FDA stops requesting a Custom Ultrasonics endoscope reprocessor recall: 7 key notes

The FDA is no longer requiring Custom Ultrasonics to recall its Automated Endoscope Reprocessors, despite two previous orders to facilitate the recall, according to a Kaiser Health News report.

Here are seven key notes:

1. In November 2015, the FDA ordered Custom Ultrasonics to recall all of its 2,800 Automated Endoscope Reprocessors in use in healthcare facilities around the country. The FDA ordered the recall due to "the firm's continued violations of federal law and a consent decree entered with the company in 2007."

2. The FDA reiterated its November 2015 order in February of this year. The agency urged organizations using Custom Ultrasonics' Automated Endoscope Reprocessors to transition to alternative methods to reprocess flexible endoscopes.

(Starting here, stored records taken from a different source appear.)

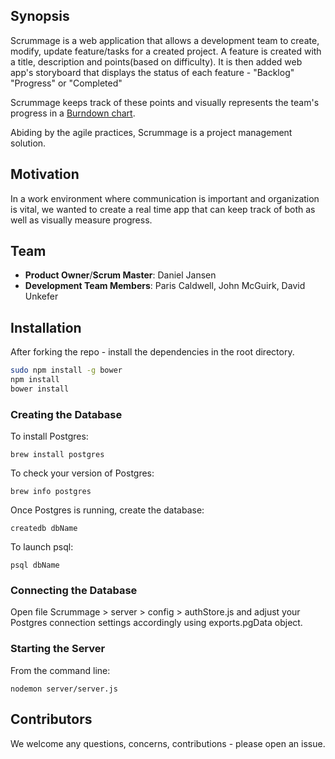 ## Synopsis

Scrummage is a web application that allows a development team to create, modify, update feature/tasks for a created project.  A feature is created with a title, description and points(based on difficulty).  It is then added web app's storyboard that displays the status of each feature - "Backlog" "Progress" or "Completed"

Scrummage keeps track of these points and visually represents the team's progress in a [Burndown chart](https://en.wikipedia.org/wiki/Burn_down_chart).

Abiding by the agile practices, Scrummage is a project management solution.  


## Motivation

In a work environment where communication is important and organization is vital, we wanted to create a real time app that can keep track of both as well as visually measure progress.

## Team

  - __Product Owner__/__Scrum Master__: Daniel Jansen
  - __Development Team Members__: Paris Caldwell, John McGuirk, David Unkefer

## Installation

After forking the repo - install the dependencies in the root directory.
```sh
sudo npm install -g bower
npm install
bower install
```
### Creating the Database
To install Postgres:
```
brew install postgres
```
To check your version of Postgres:
```
brew info postgres
```
Once Postgres is running, create the database:
```
createdb dbName
```
To launch psql:
```
psql dbName
```
### Connecting the Database
Open file Scrummage > server > config > authStore.js
		and adjust your Postgres connection settings accordingly using exports.pgData object.  

### Starting the Server
From the command line:
```
nodemon server/server.js
```

## Contributors

We welcome any questions, concerns, contributions - please open an issue.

3. The FDA has now retreated from its orders saying that Custom Ultrasonics' signature product, the System 83 Plus machine, can remain in the market while regulatory issues are addressed.

4. FDA regulators and the company have stated while its AERs cannot be used to disinfect duodenoscopes, they can be used to wash other endoscopes.

5. Improperly disinfected duodenoscopes have been linked to a number of superbug outbreaks in hospitals around the country last year, including Thomas Jefferson University Hospital in Philadelphia and Massachusetts General in Boston.

6. The February order noted the FDA found Custom Ultrasonics' submitted recall strategy inadequate. The company made no more subsequent proposals to recall its AERs.

7. An FDA spokeswoman declined to discuss any new information that Custom Ultrasonics provided.